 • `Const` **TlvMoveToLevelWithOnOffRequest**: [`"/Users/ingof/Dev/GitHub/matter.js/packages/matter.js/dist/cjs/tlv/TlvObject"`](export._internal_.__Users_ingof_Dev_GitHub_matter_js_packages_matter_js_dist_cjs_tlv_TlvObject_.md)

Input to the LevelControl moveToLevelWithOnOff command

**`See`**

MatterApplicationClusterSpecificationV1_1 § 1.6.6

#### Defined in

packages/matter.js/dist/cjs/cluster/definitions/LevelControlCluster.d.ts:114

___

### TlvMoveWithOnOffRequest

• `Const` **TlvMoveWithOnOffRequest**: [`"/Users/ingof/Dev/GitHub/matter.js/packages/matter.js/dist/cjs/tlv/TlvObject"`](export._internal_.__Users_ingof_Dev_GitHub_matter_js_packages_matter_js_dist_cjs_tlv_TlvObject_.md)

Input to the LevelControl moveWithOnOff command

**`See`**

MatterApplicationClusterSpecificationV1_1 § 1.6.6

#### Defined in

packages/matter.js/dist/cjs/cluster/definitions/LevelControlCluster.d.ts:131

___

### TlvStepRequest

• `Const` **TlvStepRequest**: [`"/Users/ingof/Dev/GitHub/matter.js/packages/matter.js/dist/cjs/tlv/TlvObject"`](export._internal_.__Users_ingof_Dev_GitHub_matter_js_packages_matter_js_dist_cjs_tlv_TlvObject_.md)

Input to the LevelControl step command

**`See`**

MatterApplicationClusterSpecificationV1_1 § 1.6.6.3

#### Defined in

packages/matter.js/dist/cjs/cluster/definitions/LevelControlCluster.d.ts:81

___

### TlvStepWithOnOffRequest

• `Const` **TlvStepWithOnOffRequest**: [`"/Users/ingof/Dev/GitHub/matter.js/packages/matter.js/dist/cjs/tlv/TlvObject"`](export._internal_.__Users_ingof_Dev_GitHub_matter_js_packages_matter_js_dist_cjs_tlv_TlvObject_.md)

● **Aim of the task**
Please reproduce the listing exactly, keeping every line as it is.

● **Result of this exercise**
 • `Const` **TlvMoveToLevelWithOnOffRequest**: [`"/Users/ingof/Dev/GitHub/matter.js/packages/matter.js/dist/cjs/tlv/TlvObject"`](export._internal_.__Users_ingof_Dev_GitHub_matter_js_packages_matter_js_dist_cjs_tlv_TlvObject_.md)

Input to the LevelControl moveToLevelWithOnOff command

**`See`**

MatterApplicationClusterSpecificationV1_1 § 1.6.6

#### Defined in

packages/matter.js/dist/cjs/cluster/definitions/LevelControlCluster.d.ts:114

___

### TlvMoveWithOnOffRequest

• `Const` **TlvMoveWithOnOffRequest**: [`"/Users/ingof/Dev/GitHub/matter.js/packages/matter.js/dist/cjs/tlv/TlvObject"`](export._internal_.__Users_ingof_Dev_GitHub_matter_js_packages_matter_js_dist_cjs_tlv_TlvObject_.md)

Input to the LevelControl moveWithOnOff command

**`See`**

MatterApplicationClusterSpecificationV1_1 § 1.6.6

#### Defined in

packages/matter.js/dist/cjs/cluster/definitions/LevelControlCluster.d.ts:131

___

### TlvStepRequest

• `Const` **TlvStepRequest**: [`"/Users/ingof/Dev/GitHub/matter.js/packages/matter.js/dist/cjs/tlv/TlvObject"`](export._internal_.__Users_ingof_Dev_GitHub_matter_js_packages_matter_js_dist_cjs_tlv_TlvObject_.md)

Input to the LevelControl step command

**`See`**

MatterApplicationClusterSpecificationV1_1 § 1.6.6.3

#### Defined in

packages/matter.js/dist/cjs/cluster/definitions/LevelControlCluster.d.ts:81

___

### TlvStepWithOnOffRequest

• `Const` **TlvStepWithOnOffRequest**: [`"/Users/ingof/Dev/GitHub/matter.js/packages/matter.js/dist/cjs/tlv/TlvObject"`](export._internal_.__Users_ingof_Dev_GitHub_matter_js_packages_matter_js_dist_cjs_tlv_TlvObject_.md)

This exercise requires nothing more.